-------- DATA FOR THE TASK

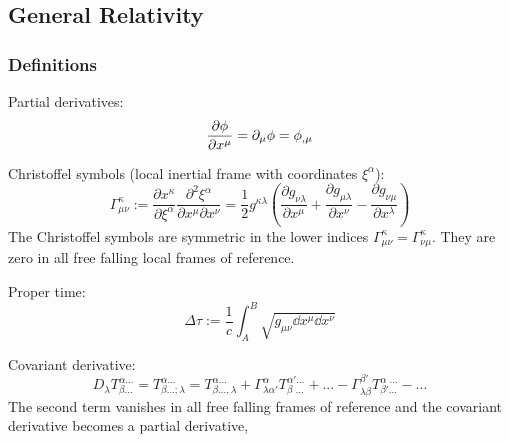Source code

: 	\subsection{General Relativity}
		\subsubsection{Definitions}
			\noindent
			Partial derivatives:
			\begin{equation}
				\pdv{\phi}{x^\mu} = \partial_\mu \phi = \phi_{,\mu}
			\end{equation}

			\noindent
			Christoffel symbols (local inertial frame with coordinates $\xi^\alpha$):
			\begin{equation}
				\Gamma_{\mu\nu}^{\kappa} := \frac{\partial x^\kappa}{\partial \xi^\alpha}\frac{\partial^2 \xi^\alpha}{\partial x^\mu\partial x^\nu}
				=\frac{1}{2}g^{\kappa\lambda}\left(\frac{\partial g_{\nu\lambda}}{\partial x^\mu}+\frac{\partial g_{\mu\lambda}}{\partial x^\nu}-\frac{\partial g_{\nu\mu}}{\partial x^\lambda}\right)
			\end{equation}
			The Christoffel symbols are symmetric in the lower indices $\Gamma_{\mu\nu}^{\kappa} = \Gamma_{\nu\mu}^{\kappa}$. They are zero in all free falling local frames of reference.

			\noindent
			Proper time:
			\begin{equation}
				\Delta\tau := \frac{1}{c}\int_A^B\sqrt{g_{\mu\nu}\dd x^\mu \dd x^\nu}
			\end{equation}

			\noindent
			Covariant derivative:
			\begin{equation}
				D_\lambda T^{\alpha ...}_{\beta...} =
				T^{\alpha ...}_{\beta...;\lambda} = T^{\alpha...}_{\beta ...,\lambda}
				+ \Gamma^\alpha_{\lambda\alpha'} T^{\alpha'...}_{\beta\phantom{\prime}...} + ...
				-\Gamma^{\beta'}_{\lambda\beta} T^{\alpha\phantom{\prime}...}_{\beta'...} - ...
			\end{equation}
			The second term vanishes in all free falling frames of reference and the covariant derivative becomes a partial derivative,

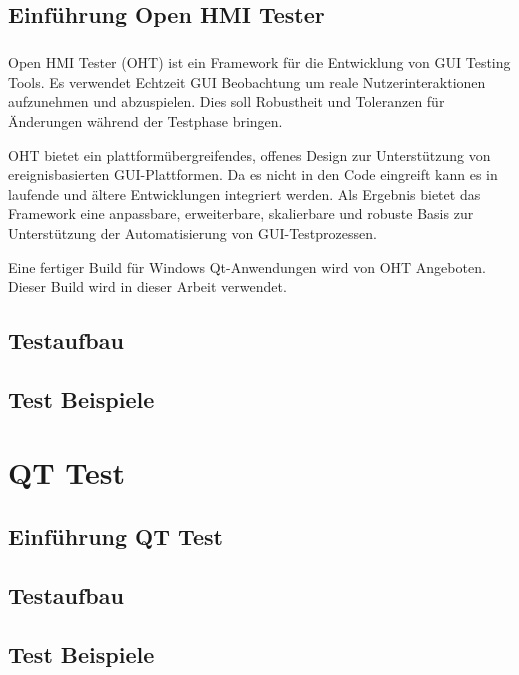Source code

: 		\section{Einführung Open HMI Tester}
		\paragraph{} Open HMI Tester (OHT) ist ein Framework für die Entwicklung von GUI Testing Tools. Es verwendet Echtzeit GUI Beobachtung um reale Nutzerinteraktionen aufzunehmen und abzuspielen. Dies soll Robustheit und Toleranzen für Änderungen während der Testphase bringen.
		
		OHT bietet ein plattformübergreifendes, offenes Design zur Unterstützung von ereignisbasierten GUI-Plattformen. Da es nicht in den Code eingreift kann es in laufende und ältere Entwicklungen integriert werden. Als Ergebnis bietet das Framework eine anpassbare, erweiterbare, skalierbare und robuste Basis zur Unterstützung der Automatisierung von GUI-Testprozessen.
		
		Eine fertiger Build für Windows Qt-Anwendungen wird von OHT Angeboten. Dieser Build wird in dieser Arbeit verwendet.
		
		\section{Testaufbau}
		\section{Test Beispiele}
		
\chapter{QT Test}
		
		\section{Einführung QT Test}
		\section{Testaufbau}
		\section{Test Beispiele}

----------------

> [WHAT IS EXPECTED] Show every line of the listing that includes the word "prime".

> [EXERCISE SOLUTION]
				+ \Gamma^\alpha_{\lambda\alpha'} T^{\alpha'...}_{\beta\phantom{\prime}...} + ...
				-\Gamma^{\beta'}_{\lambda\beta} T^{\alpha\phantom{\prime}...}_{\beta'...} - ...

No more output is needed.